The following is a wonderful and inspiring letter from a friend highlighting his experience at the recent Seattle WTO protest.

Many friends from Santa Cruz are still being held in jail in Seattle. The police are holding them, all non-violent activists/citizens, without any details about when they will be released, without charging them with any crime. As many of you may have felt already, this rally of 50,000 folks with incredibly diverse interests united to protest corporate anti-democratic global trade gives me a lot of hope.

With love to you all,
Kathy


From Joannie's friend Justin:

What is the sound of history happening? It is the sound of 300 non-violent protesters blockading an entrance to the Seattle convention center, staring up at the gas-masked faces of advancing riot police and chanting "the whole world is watching!" It is the insistent techno beat pouring out of a sound van that has turned a blockaded street into an impromptu rave. It is the ringing of gongs carried by a group of korean fisherman in traditional dress, dancing in front of an armored police vehicle. It is the spontaneous cheer that rises up from tear gas-weary protesters, hemmed in on two sides by riot cops, when they realize that 5000 many teamsters and longshoremen have just shown up to join them at the barricades.

The sound of history is the military precision of a black-clad anarchist marching band, anonymous behind their gas masks. It is the thwock thwock of police helicopters. It is the screaming fury of a German delegate realizing that someone has just removed his credentials from his shirt pocket and that he will never get to attend the WTO Seattle ministerial. It is 10 Radical Cheerleaders in red and white, bouncing on top of a concrete and iron pipe platform placed in the middle of an intersection and u-locked to the necks of 20 EarthFirst!ers. It is the hacking coughs of two bainbridge island high school students who skipped school to attend a Sierra Club rally and ended up holding their ground amid clouds of tear gas and pepper spray. It is the chants of "No Violence!" that begin spontaneously when someone throws a bottle or broke a window.

The sound of history is the incredulity of a Spanish delegate, who asked a reporter, "How is it possible that the world's so called superpower is unable to control a few protesters? It's really impossible to explain."

How did it happen? We just marched right up to all the entrances of the Seattle convention center and sat down, and then the people kept coming. By noon, 50,000 people had taken over downtown Seattle and were having a party.

There were gore-texed radical environmentalists, aging anti-nuke activists, tibetan monks, and locked-out steelworkers, standing next to French farmers, ski-masked "black-block" anarchists, and old ladies from Audubon. There were teachers who had heard about the protest on the radio and come down after work, Salvadoran campesinos, and a contingent of Falun Gong adherents meditating as the tear gas rolled over them.. There were high school students who had walked out of class, gangsta kids who came to taunt the police, a whole contingent of non-violent, bell-wringing Santas, and topless "Vegan Dykes." All ages, all colors, people from all over the world and across the political spectrum. All come to protest an organization that until a week ago 90 percent of the country had never heard of.
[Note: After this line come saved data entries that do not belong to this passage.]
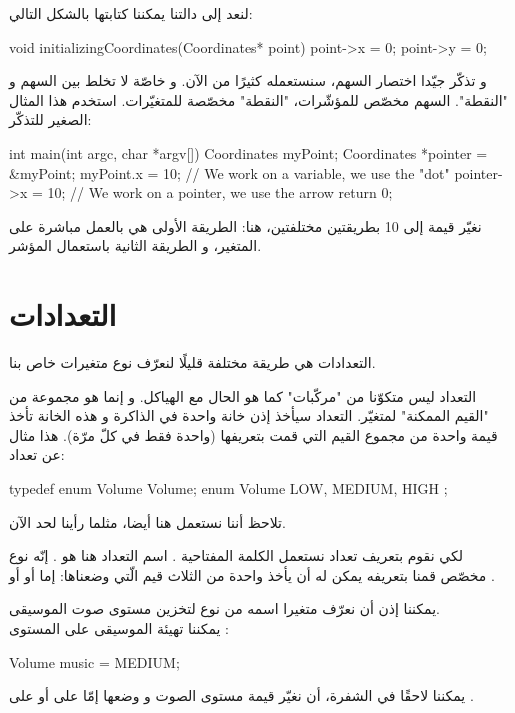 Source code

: لنعد إلى دالتنا
يمكننا كتابتها بالشكل التالي:

\begin{Csource}
void initializingCoordinates(Coordinates* point)
{
	point->x = 0;
	point->y = 0;
}
\end{Csource}

و تذكّر جيّدا اختصار السهم، سنستعمله كثيرًا من الآن. و خاصّة لا تخلط بين السهم و "النقطة". السهم مخصّص للمؤشّرات، "النقطة" مخصّصة للمتغيّرات. استخدم هذا المثال الصغير للتذكّر:

\begin{Csource}
int main(int argc, char *argv[])
{
	Coordinates  myPoint;
	Coordinates *pointer = &myPoint;
	myPoint.x = 10; // We work on a variable, we use the "dot"
	pointer->x = 10; // We work on a pointer, we use the arrow
	return 0;
}
\end{Csource}

نغيّر قيمة
إلى 10 بطريقتين مختلفتين، هنا: الطريقة الأولى هي بالعمل مباشرة على المتغير، و الطريقة الثانية باستعمال المؤشر.

\section{التعدادات}

التعدادات هي طريقة مختلفة قليلًا لنعرّف نوع متغيرات خاص بنا.

التعداد ليس متكوّنا من "مركّبات"  كما هو الحال مع الهياكل. و إنما هو مجموعة من "القيم الممكنة" لمتغيّر. التعداد سيأخذ إذن خانة واحدة في الذاكرة و هذه الخانة تأخذ قيمة واحدة من مجموع القيم التي قمت بتعريفها (واحدة فقط في كلّ مرّة).
هذا مثال عن تعداد:
\begin{Csource}
typedef enum Volume Volume;
enum Volume
{
	LOW, MEDIUM, HIGH
};
\end{Csource}
تلاحظ أننا نستعمل
هنا أيضا، مثلما رأينا لحد الآن.

لكي نقوم بتعريف تعداد نستعمل الكلمة المفتاحية
.
اسم التعداد هنا هو
.
إنّه نوع مخصّص قمنا بتعريفه يمكن له أن يأخذ واحدة من الثلاث قيم الّتي وضعناها: إما
أو
أو
.

يمكننا إذن أن نعرّف متغيرا اسمه
من نوع
لتخزين مستوى صوت الموسيقى.\\
يمكننا تهيئة الموسيقى على المستوى
:
\begin{Csource}
Volume music = MEDIUM;
\end{Csource}
يمكننا لاحقًا في الشفرة، أن نغيّر قيمة مستوى الصوت و وضعها إمّا على
أو على
.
If this all seems a bit breathless, I hope you will forgive me. It was incredible. It really, truly seemed like it might be the beginning of a new political movement.

The array of issues people came to protest was dizzying. But most people seemed genuinely united by the idea the WTO is quietly effecting a global corporate free-for-all where massive companies force countries to vie for the weakest environmental laws and labor standards, and where corporate lawyers have the right to overturn decisions of democratically-elected local governments that are deemed "restrictive to trade."
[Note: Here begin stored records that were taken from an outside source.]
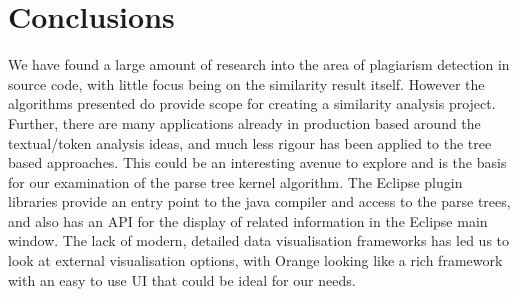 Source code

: \section{Conclusions}

We have found a large amount of research into the area of plagiarism detection
in source code, with little focus being on the similarity result itself. However
the algorithms presented do provide scope for creating a similarity analysis
project. Further, there are many applications already in production based around
the textual/token analysis ideas, and much less rigour has been applied to the
tree based approaches. This could be an interesting avenue to explore and is the
basis for our examination of the parse tree kernel algorithm. The Eclipse plugin
libraries provide an entry point to the java compiler and access to the parse
trees, and also has an API for the display of related information in the Eclipse
main window. The lack of modern, detailed data visualisation frameworks has led
us to look at external visualisation options, with Orange looking like a rich
framework with an easy to use UI that could be ideal for our needs.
The WTO is a system where the rules have been written almost entirely by an incredibly wealthy elite, and are designed to shield their opportunities for profit at the long-term expense of almost everyone else. This is a system that would have outlawed most of the economic isolation strategy that eventually toppled aparthied. This is a system that says that Massachussets is no longer allowed to reserve government contracts for companies that choose not to do business with Burma's tyrannical regime, and where California voters cannot choose to require that products that contain high levels of known carcinogens be labeled as such.

This is a system where the democratically elected EU parliament cannot vote to ban the sale of meat raised with potentially dangerous growth hormones despite the public's overwhelming sentiment that they don't WANT hormone-tainted beef. This is a system where the U.S. can't clean up our gas because it would restrict Venezuela's right to sell dirty gas in the U.S. This is a system where a U.S.-based multinational can patent a plant that has been cultivated for thousands of years by indigenous people in a developing country, and then reap exorbitant profits for its shareholders selling drugs made from that plant back to that country.

Leave it to the WTO (White Trash Oligarchy?) to create a system so objectionable that it could bring together groups that haven't been able to agree on much of anything for 40 years. The WTO's rules are so obviously antithetical to the global public interest that 50,000 people took to the streets, linked arms, and laid their bodies down to call the world's attention to what was happening. In the United States! When is the last time that happened?

Tuesday was a day of indelible images.

When we marched up to the convention center, the first blockade we came across was 200 "sea turtles", standing imperturbably in the middle of a maze of police tape. I guess the cops were reluctant to arrest a peaceful crowd of protesters who looked for all the world like teenage mutant ninja turtles.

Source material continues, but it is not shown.